Mother Nature has messed a little, this year, with the National Cherry Blossom Festival, which is celebrating the centennial of Japan’s gift of cherry trees to Washington, D.C. The unusually mild, near-summer weather has caused the blossoms to hit their peak days much earlier than usual — as well as threatening storm weekend weather that might harm the blossoms.
Nothing, however, can dampen the presence of the festival itself which will run through April 27 with its myriad exhibitions, festivals, celebrations, films and performances.
Especially spectacular are the launching of three major and stellar exhibitions celebrating the finest expressions of Japanese art from the Edo period at two noteworthy venues, the National Gallery of Art and the Smithsonian’s Arthur M. Sackler Gallery.
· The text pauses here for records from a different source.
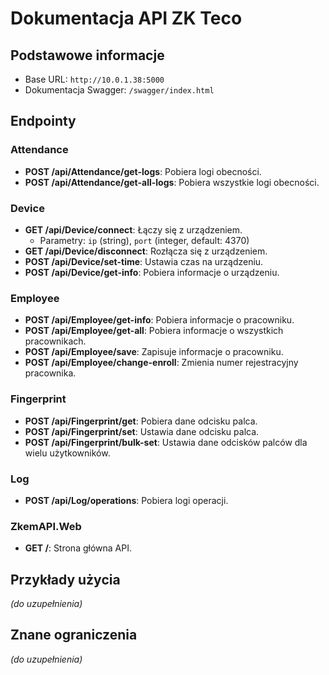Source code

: # Dokumentacja API ZK Teco

## Podstawowe informacje
- Base URL: `http://10.0.1.38:5000`
- Dokumentacja Swagger: `/swagger/index.html`

## Endpointy

### Attendance
- **POST /api/Attendance/get-logs**: Pobiera logi obecności.
- **POST /api/Attendance/get-all-logs**: Pobiera wszystkie logi obecności.

### Device
- **GET /api/Device/connect**: Łączy się z urządzeniem.
  - Parametry: `ip` (string), `port` (integer, default: 4370)
- **GET /api/Device/disconnect**: Rozłącza się z urządzeniem.
- **POST /api/Device/set-time**: Ustawia czas na urządzeniu.
- **POST /api/Device/get-info**: Pobiera informacje o urządzeniu.

### Employee
- **POST /api/Employee/get-info**: Pobiera informacje o pracowniku.
- **POST /api/Employee/get-all**: Pobiera informacje o wszystkich pracownikach.
- **POST /api/Employee/save**: Zapisuje informacje o pracowniku.
- **POST /api/Employee/change-enroll**: Zmienia numer rejestracyjny pracownika.

### Fingerprint
- **POST /api/Fingerprint/get**: Pobiera dane odcisku palca.
- **POST /api/Fingerprint/set**: Ustawia dane odcisku palca.
- **POST /api/Fingerprint/bulk-set**: Ustawia dane odcisków palców dla wielu użytkowników.

### Log
- **POST /api/Log/operations**: Pobiera logi operacji.

### ZkemAPI.Web
- **GET /**: Strona główna API.

## Przykłady użycia
*(do uzupełnienia)*

## Znane ograniczenia
*(do uzupełnienia)* 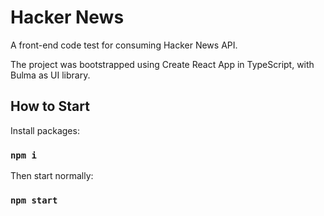 # Hacker News

A front-end code test for consuming Hacker News API.

The project was bootstrapped using Create React App in TypeScript, with Bulma as UI library.

## How to Start

Install packages:

### `npm i`

Then start normally:

### `npm start`

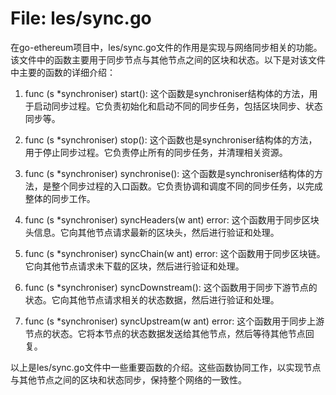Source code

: # File: les/sync.go

在go-ethereum项目中，les/sync.go文件的作用是实现与网络同步相关的功能。该文件中的函数主要用于同步节点与其他节点之间的区块和状态。以下是对该文件中主要的函数的详细介绍：

1. func (s *synchroniser) start(): 这个函数是synchroniser结构体的方法，用于启动同步过程。它负责初始化和启动不同的同步任务，包括区块同步、状态同步等。

2. func (s *synchroniser) stop(): 这个函数也是synchroniser结构体的方法，用于停止同步过程。它负责停止所有的同步任务，并清理相关资源。

3. func (s *synchroniser) synchronise(): 这个函数是synchroniser结构体的方法，是整个同步过程的入口函数。它负责协调和调度不同的同步任务，以完成整体的同步工作。

4. func (s *synchroniser) syncHeaders(w ant) error: 这个函数用于同步区块头信息。它向其他节点请求最新的区块头，然后进行验证和处理。

5. func (s *synchroniser) syncChain(w ant) error: 这个函数用于同步区块链。它向其他节点请求未下载的区块，然后进行验证和处理。

6. func (s *synchroniser) syncDownstream(): 这个函数用于同步下游节点的状态。它向其他节点请求相关的状态数据，然后进行验证和处理。

7. func (s *synchroniser) syncUpstream(w ant) error: 这个函数用于同步上游节点的状态。它将本节点的状态数据发送给其他节点，然后等待其他节点回复。

以上是les/sync.go文件中一些重要函数的介绍。这些函数协同工作，以实现节点与其他节点之间的区块和状态同步，保持整个网络的一致性。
The exhibitions are accompanied by a host of special events and programs during the run of the festival and the exhibitions, including films, concerts, performances, lectures, tours, gallery talks and more.
Under the heading of “Japan Spring,” these shows mark the first time any city outside Japan has hosted three major exhibitions of masterworks by distinguished Edo-period Japanese artists.
The National Gallery of Art will host the “Colorful Realm of Living Beings,” a 30-scroll set of bird-and-flower paintings by the renowned Edo-period artist Ito Jakuchu who worked on the scrolls for nearly ten years in the middle of the 1700s.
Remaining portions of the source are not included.